Records excerpted from a collection:
+++++

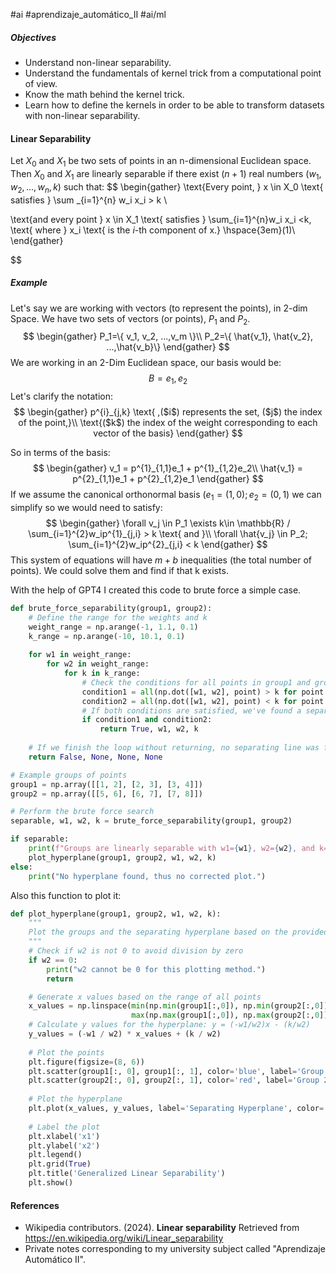 #ai #aprendizaje_automático_II #ai/ml 

##### **Objectives**
- Understand non-linear separability.
- Understand the fundamentals of kernel trick from a computational point of view.
- Know the math behind the kernel trick.
- Learn how to define the kernels in order to be able to transform datasets with non-linear separability.

#### Linear Separability
Let $X_0$ and $X_1$ be two sets of points in an n-dimensional Euclidean space. Then $X_0$ and $X_1$ are linearly separable if there exist ($n+1$) real numbers ($w_1, w_2, ..., w_n, k$) such that:
$$
\begin{gather}
\text{Every point, } x \in X_0 \text{ satisfies }
\sum _{i=1}^{n} w_i x_i > k \\

\text{and every point } x \in X_1 \text{ satisfies  } \sum_{i=1}^{n}w_i x_i <k, \text{ where } x_i \text{ is the $i$-th component of x.} \hspace{3em}(1)\\ 
\end{gather}

$$

##### **Example**
Let's say we are working with vectors (to represent the points), in 2-dim Space. We have two sets of vectors (or points), $P_1$ and $P_2$.
$$
\begin{gather}
P_1=\{ v_1, v_2, ...,v_m \}\\
P_2=\{ \hat{v_1}, \hat{v_2}, ...,\hat{v_b}\}
\end{gather}
$$
We are working in an 2-Dim Euclidean space, our basis would be:
$$
B={e_1,e_2}
$$
Let's clarify the notation:
$$
\begin{gather}
p^{i}_{j,k} \text{ ,($i$) represents the set, ($j$) the index of the point,}\\
\text{($k$) the index of the weight corresponding to each vector of the basis}
\end{gather}
$$

So in terms of the basis:
$$
\begin{gather}
v_1 = p^{1}_{1,1}e_1 + p^{1}_{1,2}e_2\\
\hat{v_1} = p^{2}_{1,1}e_1 + p^{2}_{1,2}e_1 
\end{gather}
$$
If we assume the canonical orthonormal basis ($e_1 = (1,0); e_2 = (0,1)$ we can simplify so
we would need to satisfy:
$$
\begin{gather}
\forall v_j \in P_1 \exists k\in \mathbb{R} / \sum_{i=1}^{2}w_ip^{1}_{j,i} > k \text{ and }\\
\forall \hat{v_j} \in P_2; \sum_{i=1}^{2}w_ip^{2}_{j,i} < k
\end{gather}
$$
This system of equations will have $m+b$ inequalities (the total number of points). We could solve them and find if that k exists.

 With the help of GPT4 I created this code to brute force a simple case.
 
```python
def brute_force_separability(group1, group2):
    # Define the range for the weights and k
    weight_range = np.arange(-1, 1.1, 0.1)
    k_range = np.arange(-10, 10.1, 0.1)
    
    for w1 in weight_range:
        for w2 in weight_range:
            for k in k_range:
                # Check the conditions for all points in group1 and group2
                condition1 = all(np.dot([w1, w2], point) > k for point in group1)
                condition2 = all(np.dot([w1, w2], point) < k for point in group2)
                # If both conditions are satisfied, we've found a separating line
                if condition1 and condition2:
                    return True, w1, w2, k
                    
    # If we finish the loop without returning, no separating line was found
    return False, None, None, None

# Example groups of points
group1 = np.array([[1, 2], [2, 3], [3, 4]])
group2 = np.array([[5, 6], [6, 7], [7, 8]])

# Perform the brute force search
separable, w1, w2, k = brute_force_separability(group1, group2)

if separable:
    print(f"Groups are linearly separable with w1={w1}, w2={w2}, and k={k}.")
    plot_hyperplane(group1, group2, w1, w2, k)
else:
    print("No hyperplane found, thus no corrected plot.")
```

Also this function to plot it:
```python
def plot_hyperplane(group1, group2, w1, w2, k):
    """
    Plot the groups and the separating hyperplane based on the provided weights and k.
    """
    # Check if w2 is not 0 to avoid division by zero
    if w2 == 0:
        print("w2 cannot be 0 for this plotting method.")
        return

    # Generate x values based on the range of all points
    x_values = np.linspace(min(np.min(group1[:,0]), np.min(group2[:,0])), 
                           max(np.max(group1[:,0]), np.max(group2[:,0])), 100)
    # Calculate y values for the hyperplane: y = (-w1/w2)x - (k/w2)
    y_values = (-w1 / w2) * x_values + (k / w2)
    
    # Plot the points
    plt.figure(figsize=(8, 6))
    plt.scatter(group1[:, 0], group1[:, 1], color='blue', label='Group 1')
    plt.scatter(group2[:, 0], group2[:, 1], color='red', label='Group 2')
    
    # Plot the hyperplane
    plt.plot(x_values, y_values, label='Separating Hyperplane', color='green')
    
    # Label the plot
    plt.xlabel('x1')
    plt.ylabel('x2')
    plt.legend()
    plt.grid(True)
    plt.title('Generalized Linear Separability')
    plt.show()
```


#### References
- Wikipedia contributors. (2024). **Linear separability** Retrieved from https://en.wikipedia.org/wiki/Linear_separability
- Private notes corresponding to my university subject called "Aprendizaje Automático II".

+++++

• **What you will do**
Pictures aren't part of the copy; return each record above exactly.

• **Exercise output**
 #ai #aprendizaje_automático_II #ai/ml 

##### **Objectives**
- Understand non-linear separability.
- Understand the fundamentals of kernel trick from a computational point of view.
- Know the math behind the kernel trick.
- Learn how to define the kernels in order to be able to transform datasets with non-linear separability.

#### Linear Separability
Let $X_0$ and $X_1$ be two sets of points in an n-dimensional Euclidean space. Then $X_0$ and $X_1$ are linearly separable if there exist ($n+1$) real numbers ($w_1, w_2, ..., w_n, k$) such that:
$$
\begin{gather}
\text{Every point, } x \in X_0 \text{ satisfies }
\sum _{i=1}^{n} w_i x_i > k \\

\text{and every point } x \in X_1 \text{ satisfies  } \sum_{i=1}^{n}w_i x_i <k, \text{ where } x_i \text{ is the $i$-th component of x.} \hspace{3em}(1)\\ 
\end{gather}

$$

##### **Example**
Let's say we are working with vectors (to represent the points), in 2-dim Space. We have two sets of vectors (or points), $P_1$ and $P_2$.
$$
\begin{gather}
P_1=\{ v_1, v_2, ...,v_m \}\\
P_2=\{ \hat{v_1}, \hat{v_2}, ...,\hat{v_b}\}
\end{gather}
$$
We are working in an 2-Dim Euclidean space, our basis would be:
$$
B={e_1,e_2}
$$
Let's clarify the notation:
$$
\begin{gather}
p^{i}_{j,k} \text{ ,($i$) represents the set, ($j$) the index of the point,}\\
\text{($k$) the index of the weight corresponding to each vector of the basis}
\end{gather}
$$

So in terms of the basis:
$$
\begin{gather}
v_1 = p^{1}_{1,1}e_1 + p^{1}_{1,2}e_2\\
\hat{v_1} = p^{2}_{1,1}e_1 + p^{2}_{1,2}e_1 
\end{gather}
$$
If we assume the canonical orthonormal basis ($e_1 = (1,0); e_2 = (0,1)$ we can simplify so
we would need to satisfy:
$$
\begin{gather}
\forall v_j \in P_1 \exists k\in \mathbb{R} / \sum_{i=1}^{2}w_ip^{1}_{j,i} > k \text{ and }\\
\forall \hat{v_j} \in P_2; \sum_{i=1}^{2}w_ip^{2}_{j,i} < k
\end{gather}
$$
This system of equations will have $m+b$ inequalities (the total number of points). We could solve them and find if that k exists.

 With the help of GPT4 I created this code to brute force a simple case.
 
```python
def brute_force_separability(group1, group2):
    # Define the range for the weights and k
    weight_range = np.arange(-1, 1.1, 0.1)
    k_range = np.arange(-10, 10.1, 0.1)
    
    for w1 in weight_range:
        for w2 in weight_range:
            for k in k_range:
                # Check the conditions for all points in group1 and group2
                condition1 = all(np.dot([w1, w2], point) > k for point in group1)
                condition2 = all(np.dot([w1, w2], point) < k for point in group2)
                # If both conditions are satisfied, we've found a separating line
                if condition1 and condition2:
                    return True, w1, w2, k
                    
    # If we finish the loop without returning, no separating line was found
    return False, None, None, None

# Example groups of points
group1 = np.array([[1, 2], [2, 3], [3, 4]])
group2 = np.array([[5, 6], [6, 7], [7, 8]])

# Perform the brute force search
separable, w1, w2, k = brute_force_separability(group1, group2)

if separable:
    print(f"Groups are linearly separable with w1={w1}, w2={w2}, and k={k}.")
    plot_hyperplane(group1, group2, w1, w2, k)
else:
    print("No hyperplane found, thus no corrected plot.")
```

Also this function to plot it:
```python
def plot_hyperplane(group1, group2, w1, w2, k):
    """
    Plot the groups and the separating hyperplane based on the provided weights and k.
    """
    # Check if w2 is not 0 to avoid division by zero
    if w2 == 0:
        print("w2 cannot be 0 for this plotting method.")
        return

    # Generate x values based on the range of all points
    x_values = np.linspace(min(np.min(group1[:,0]), np.min(group2[:,0])), 
                           max(np.max(group1[:,0]), np.max(group2[:,0])), 100)
    # Calculate y values for the hyperplane: y = (-w1/w2)x - (k/w2)
    y_values = (-w1 / w2) * x_values + (k / w2)
    
    # Plot the points
    plt.figure(figsize=(8, 6))
    plt.scatter(group1[:, 0], group1[:, 1], color='blue', label='Group 1')
    plt.scatter(group2[:, 0], group2[:, 1], color='red', label='Group 2')
    
    # Plot the hyperplane
    plt.plot(x_values, y_values, label='Separating Hyperplane', color='green')
    
    # Label the plot
    plt.xlabel('x1')
    plt.ylabel('x2')
    plt.legend()
    plt.grid(True)
    plt.title('Generalized Linear Separability')
    plt.show()
```


#### References
- Wikipedia contributors. (2024). **Linear separability** Retrieved from https://en.wikipedia.org/wiki/Linear_separability
- Private notes corresponding to my university subject called "Aprendizaje Automático II".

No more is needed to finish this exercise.